#### [Exercise directions]
Within the entries underneath, how many lines include the string "quickly"? State only the number.

━━━ Data extract ━━━

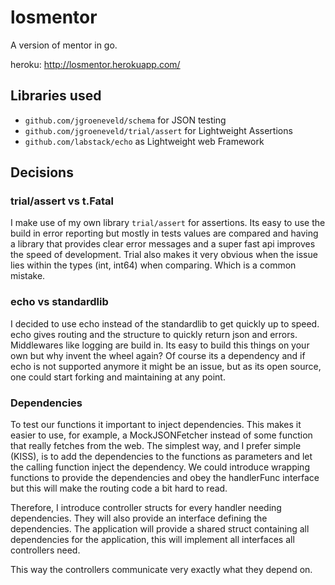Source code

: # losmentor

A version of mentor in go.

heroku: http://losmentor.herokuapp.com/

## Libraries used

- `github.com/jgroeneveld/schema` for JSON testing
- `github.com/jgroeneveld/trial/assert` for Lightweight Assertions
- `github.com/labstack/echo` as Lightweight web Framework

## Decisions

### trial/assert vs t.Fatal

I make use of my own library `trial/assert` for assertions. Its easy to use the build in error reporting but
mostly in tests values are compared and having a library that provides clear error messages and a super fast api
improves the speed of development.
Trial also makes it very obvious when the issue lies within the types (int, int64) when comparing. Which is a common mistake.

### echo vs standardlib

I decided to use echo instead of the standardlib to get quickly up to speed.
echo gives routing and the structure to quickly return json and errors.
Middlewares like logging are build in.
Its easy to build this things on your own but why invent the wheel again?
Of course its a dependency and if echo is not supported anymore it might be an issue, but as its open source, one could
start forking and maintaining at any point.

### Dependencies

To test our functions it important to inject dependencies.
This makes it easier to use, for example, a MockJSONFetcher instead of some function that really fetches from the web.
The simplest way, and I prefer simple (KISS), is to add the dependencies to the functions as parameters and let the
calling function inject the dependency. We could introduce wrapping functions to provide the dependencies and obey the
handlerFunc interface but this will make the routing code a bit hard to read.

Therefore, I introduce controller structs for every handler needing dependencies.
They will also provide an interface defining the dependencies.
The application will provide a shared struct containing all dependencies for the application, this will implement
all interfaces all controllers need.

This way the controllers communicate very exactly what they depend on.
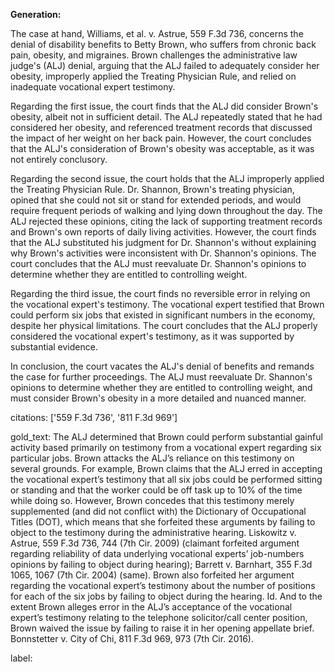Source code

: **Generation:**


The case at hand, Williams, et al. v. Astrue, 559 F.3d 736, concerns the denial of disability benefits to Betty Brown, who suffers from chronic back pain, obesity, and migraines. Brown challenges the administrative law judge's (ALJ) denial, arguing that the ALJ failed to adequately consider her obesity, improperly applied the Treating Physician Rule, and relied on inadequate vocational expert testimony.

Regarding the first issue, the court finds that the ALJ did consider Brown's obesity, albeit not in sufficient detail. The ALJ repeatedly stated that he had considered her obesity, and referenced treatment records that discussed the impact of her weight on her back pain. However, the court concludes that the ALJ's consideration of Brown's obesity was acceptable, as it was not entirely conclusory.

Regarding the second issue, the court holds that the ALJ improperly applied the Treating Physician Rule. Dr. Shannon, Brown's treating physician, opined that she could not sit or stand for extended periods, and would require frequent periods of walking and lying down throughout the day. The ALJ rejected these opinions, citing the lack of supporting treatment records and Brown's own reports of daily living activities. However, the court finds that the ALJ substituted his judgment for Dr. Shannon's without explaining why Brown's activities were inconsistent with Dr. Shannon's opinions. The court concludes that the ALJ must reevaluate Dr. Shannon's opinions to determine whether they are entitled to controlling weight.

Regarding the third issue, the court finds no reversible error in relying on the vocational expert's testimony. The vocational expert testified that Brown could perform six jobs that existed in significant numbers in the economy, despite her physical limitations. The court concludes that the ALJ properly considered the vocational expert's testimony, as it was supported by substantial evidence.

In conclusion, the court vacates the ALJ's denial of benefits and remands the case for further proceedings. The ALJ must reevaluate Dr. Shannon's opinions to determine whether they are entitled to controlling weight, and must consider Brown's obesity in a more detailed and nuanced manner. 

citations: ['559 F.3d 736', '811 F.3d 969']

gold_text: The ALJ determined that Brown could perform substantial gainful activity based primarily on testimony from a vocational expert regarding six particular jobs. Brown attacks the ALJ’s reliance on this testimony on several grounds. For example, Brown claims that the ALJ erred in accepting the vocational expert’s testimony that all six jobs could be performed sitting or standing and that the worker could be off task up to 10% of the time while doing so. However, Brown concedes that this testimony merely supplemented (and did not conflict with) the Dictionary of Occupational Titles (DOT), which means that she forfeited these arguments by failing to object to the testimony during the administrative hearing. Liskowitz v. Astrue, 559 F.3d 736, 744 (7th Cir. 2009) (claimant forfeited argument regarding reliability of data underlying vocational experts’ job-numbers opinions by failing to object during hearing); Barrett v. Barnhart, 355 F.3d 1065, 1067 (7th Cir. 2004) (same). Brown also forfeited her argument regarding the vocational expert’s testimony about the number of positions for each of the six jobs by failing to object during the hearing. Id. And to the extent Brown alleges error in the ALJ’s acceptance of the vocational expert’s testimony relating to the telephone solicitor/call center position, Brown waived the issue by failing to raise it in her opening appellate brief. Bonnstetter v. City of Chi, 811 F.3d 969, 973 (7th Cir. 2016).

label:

━━━

#### [Reply]
2